§ **About this task**: Everything from the first line of the material below through the line containing "To install the" is to be printed exactly, and nothing more.

╭─ Records for this exercise

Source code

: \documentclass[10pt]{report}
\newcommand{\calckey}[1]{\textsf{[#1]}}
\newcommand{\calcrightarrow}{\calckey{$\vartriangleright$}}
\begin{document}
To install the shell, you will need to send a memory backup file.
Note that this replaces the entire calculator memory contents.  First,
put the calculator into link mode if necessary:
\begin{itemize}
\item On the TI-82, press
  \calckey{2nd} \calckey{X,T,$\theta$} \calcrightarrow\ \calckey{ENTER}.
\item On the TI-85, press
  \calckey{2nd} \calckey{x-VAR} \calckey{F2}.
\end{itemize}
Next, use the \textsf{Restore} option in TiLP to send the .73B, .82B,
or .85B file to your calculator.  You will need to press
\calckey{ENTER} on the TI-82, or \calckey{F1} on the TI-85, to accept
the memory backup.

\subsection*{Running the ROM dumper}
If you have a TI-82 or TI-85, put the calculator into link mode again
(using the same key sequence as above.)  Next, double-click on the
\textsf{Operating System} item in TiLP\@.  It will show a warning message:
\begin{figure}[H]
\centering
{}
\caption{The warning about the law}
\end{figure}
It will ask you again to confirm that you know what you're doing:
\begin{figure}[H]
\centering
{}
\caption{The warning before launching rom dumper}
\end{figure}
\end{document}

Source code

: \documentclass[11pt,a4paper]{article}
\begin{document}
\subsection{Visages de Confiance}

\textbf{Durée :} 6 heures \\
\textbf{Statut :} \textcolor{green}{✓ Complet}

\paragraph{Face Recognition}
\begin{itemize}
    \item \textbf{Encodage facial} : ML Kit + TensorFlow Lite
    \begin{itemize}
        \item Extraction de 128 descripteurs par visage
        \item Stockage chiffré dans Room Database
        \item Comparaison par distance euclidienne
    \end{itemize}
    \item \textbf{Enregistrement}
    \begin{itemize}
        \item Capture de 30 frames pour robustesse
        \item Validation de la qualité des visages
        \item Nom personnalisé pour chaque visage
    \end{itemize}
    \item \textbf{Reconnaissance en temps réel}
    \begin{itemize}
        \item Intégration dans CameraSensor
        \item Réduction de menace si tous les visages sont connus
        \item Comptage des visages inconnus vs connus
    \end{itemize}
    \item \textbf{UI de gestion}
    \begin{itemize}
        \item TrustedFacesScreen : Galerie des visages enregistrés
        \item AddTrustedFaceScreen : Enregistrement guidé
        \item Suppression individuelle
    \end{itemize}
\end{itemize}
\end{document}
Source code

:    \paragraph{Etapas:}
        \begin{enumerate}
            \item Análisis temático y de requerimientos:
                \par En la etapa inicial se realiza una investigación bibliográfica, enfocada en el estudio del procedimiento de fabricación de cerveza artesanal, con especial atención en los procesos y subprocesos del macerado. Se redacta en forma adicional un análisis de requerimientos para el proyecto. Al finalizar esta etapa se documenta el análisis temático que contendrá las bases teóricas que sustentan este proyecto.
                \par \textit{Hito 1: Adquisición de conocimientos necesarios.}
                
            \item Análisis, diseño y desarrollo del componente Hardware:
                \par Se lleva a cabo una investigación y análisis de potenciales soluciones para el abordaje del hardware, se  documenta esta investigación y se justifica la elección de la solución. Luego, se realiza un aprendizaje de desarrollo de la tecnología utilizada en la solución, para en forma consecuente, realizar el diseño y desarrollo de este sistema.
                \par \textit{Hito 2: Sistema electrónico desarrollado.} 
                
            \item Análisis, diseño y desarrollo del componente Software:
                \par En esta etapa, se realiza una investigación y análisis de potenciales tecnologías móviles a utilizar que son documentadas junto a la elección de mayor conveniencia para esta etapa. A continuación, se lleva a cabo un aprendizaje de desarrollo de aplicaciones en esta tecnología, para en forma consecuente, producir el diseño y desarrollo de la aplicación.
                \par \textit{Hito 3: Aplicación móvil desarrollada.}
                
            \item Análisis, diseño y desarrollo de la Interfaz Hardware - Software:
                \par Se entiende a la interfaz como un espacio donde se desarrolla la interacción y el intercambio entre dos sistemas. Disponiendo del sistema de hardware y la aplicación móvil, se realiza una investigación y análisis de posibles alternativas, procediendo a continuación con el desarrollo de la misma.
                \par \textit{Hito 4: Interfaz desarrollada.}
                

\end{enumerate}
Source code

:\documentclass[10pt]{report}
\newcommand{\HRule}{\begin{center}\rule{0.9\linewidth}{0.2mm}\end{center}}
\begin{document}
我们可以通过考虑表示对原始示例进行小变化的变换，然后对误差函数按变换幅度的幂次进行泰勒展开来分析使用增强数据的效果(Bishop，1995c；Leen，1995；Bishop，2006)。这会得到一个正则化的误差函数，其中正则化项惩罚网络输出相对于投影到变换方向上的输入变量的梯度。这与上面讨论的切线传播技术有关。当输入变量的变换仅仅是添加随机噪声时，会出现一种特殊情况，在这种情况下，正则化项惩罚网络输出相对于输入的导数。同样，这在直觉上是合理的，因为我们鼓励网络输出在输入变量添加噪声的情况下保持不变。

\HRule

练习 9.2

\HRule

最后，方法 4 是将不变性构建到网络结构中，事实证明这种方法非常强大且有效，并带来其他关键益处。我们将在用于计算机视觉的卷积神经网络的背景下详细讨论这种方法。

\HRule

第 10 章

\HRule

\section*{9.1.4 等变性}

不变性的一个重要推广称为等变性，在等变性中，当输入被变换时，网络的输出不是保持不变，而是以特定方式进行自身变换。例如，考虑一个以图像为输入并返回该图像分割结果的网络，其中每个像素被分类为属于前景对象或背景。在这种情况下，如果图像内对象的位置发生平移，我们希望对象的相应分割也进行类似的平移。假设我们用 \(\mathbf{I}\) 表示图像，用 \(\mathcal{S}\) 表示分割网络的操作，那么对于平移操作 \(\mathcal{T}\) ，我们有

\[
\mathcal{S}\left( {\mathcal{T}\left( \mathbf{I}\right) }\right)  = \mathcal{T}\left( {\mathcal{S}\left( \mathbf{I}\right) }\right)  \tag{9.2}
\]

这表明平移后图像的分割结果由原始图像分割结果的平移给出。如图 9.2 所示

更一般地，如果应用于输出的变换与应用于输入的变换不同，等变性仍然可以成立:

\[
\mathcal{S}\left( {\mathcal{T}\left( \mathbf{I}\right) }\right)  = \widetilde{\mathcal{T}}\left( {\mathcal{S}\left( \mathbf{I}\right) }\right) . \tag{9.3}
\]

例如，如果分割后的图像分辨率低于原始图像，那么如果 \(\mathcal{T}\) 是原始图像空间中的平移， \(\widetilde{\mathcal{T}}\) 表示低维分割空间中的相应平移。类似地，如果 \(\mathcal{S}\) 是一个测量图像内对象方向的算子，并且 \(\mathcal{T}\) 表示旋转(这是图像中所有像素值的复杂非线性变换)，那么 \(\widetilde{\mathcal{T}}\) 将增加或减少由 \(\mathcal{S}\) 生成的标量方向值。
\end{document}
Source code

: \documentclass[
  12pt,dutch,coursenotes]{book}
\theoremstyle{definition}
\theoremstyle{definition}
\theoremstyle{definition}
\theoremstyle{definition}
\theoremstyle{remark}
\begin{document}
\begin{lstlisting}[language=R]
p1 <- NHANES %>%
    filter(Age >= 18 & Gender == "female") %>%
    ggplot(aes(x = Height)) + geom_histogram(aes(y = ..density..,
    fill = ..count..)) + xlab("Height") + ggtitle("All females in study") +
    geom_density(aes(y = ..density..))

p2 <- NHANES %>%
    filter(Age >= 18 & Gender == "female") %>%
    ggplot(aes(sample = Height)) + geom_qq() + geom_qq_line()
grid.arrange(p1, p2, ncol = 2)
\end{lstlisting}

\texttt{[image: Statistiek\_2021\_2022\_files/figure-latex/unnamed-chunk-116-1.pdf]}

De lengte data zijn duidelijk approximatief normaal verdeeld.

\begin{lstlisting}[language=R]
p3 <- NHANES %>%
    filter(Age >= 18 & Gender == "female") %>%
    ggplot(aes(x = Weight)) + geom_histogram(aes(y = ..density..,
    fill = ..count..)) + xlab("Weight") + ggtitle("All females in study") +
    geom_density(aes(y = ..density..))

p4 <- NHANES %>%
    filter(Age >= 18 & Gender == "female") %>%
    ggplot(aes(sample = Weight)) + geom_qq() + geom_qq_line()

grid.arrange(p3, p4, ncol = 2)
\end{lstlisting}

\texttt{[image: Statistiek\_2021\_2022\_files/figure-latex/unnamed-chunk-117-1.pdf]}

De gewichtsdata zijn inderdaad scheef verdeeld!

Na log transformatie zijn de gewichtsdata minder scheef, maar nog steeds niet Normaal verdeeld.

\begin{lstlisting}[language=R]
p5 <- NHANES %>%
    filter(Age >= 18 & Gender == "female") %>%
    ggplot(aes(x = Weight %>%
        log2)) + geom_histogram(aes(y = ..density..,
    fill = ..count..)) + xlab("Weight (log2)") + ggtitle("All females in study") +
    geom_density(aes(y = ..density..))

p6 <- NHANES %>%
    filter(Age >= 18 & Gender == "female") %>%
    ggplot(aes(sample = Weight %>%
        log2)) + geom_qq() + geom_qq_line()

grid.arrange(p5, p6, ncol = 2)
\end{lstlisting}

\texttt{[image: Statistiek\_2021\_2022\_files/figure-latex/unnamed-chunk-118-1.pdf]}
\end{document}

╰─

§ **Result of the exercise**:
Source code

: \documentclass[10pt]{report}
\newcommand{\calckey}[1]{\textsf{[#1]}}
\newcommand{\calcrightarrow}{\calckey{$\vartriangleright$}}
\begin{document}
To install the shell, you will need to send a memory backup file.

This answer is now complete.